Once the Bill becomes the law, it will provide immediate relief to thousands of depositors who had their money parked in stressed lenders such as PMC Bank and other small cooperative banks.
As per the current provisions, the deposit insurance of up to Rs 5 lakh comes into play when the licence of a bank is cancelled and liquidation process starts.
DICGC, a wholly-owned subsidiary of the Reserve Bank of India, provides insurance cover on bank deposits.
Finance Minister Nirmala Sitharaman in the Budget speech in February said the government had approved an increase in the Deposit Insurance cover from Rs 1 lakh to Rs 5 lakh for bank customers last year.
“I shall be moving amendments to the DICGC Act, 1961 in this session itself to streamline the provisions, so that if a bank is temporarily unable to fulfil its obligations, the depositors of such a bank can get easy and time-bound access to their deposits to the extent of the deposit insurance cover. This would help depositors of banks that are currently under stress,” she had said.
It could not be presented in the Budget session due to curtailment of the last session following the spread of second wave of COVID-19 pandemic.
It is to be noted that the enhanced deposit insurance cover of Rs 5 lakh is effective from February 4, 2020. The increase was done after a gap of 27 years as it was static since 1993. The cover is provided by the Deposit Insurance and Credit Guarantee Corporation (DICGC), a wholly-owned subsidiary of the RBI.
With increased insurance cover, the banks are paying a higher premium of 12 paise against 10 paise per Rs 100 deposited without any additional burden on account holders.

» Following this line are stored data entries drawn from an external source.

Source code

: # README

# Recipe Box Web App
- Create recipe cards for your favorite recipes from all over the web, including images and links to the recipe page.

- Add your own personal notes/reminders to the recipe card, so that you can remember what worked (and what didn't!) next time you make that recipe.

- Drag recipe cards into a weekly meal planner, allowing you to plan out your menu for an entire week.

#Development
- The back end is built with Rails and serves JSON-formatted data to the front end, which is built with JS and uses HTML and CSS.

The deposit insurance scheme covers all banks operating in India, including private sector, cooperative and even branches of foreign banks. There are some exemptions such as deposits of foreign governments, deposits of central and state governments, and inter-bank deposits.
It can be recalled that way back in 2009, the Raghuram Rajan committee on financial sector reforms had recommended strengthening the capacity of the DICGC, a more explicit system of prompt, corrective action, and making deposit insurance premia more risk-based.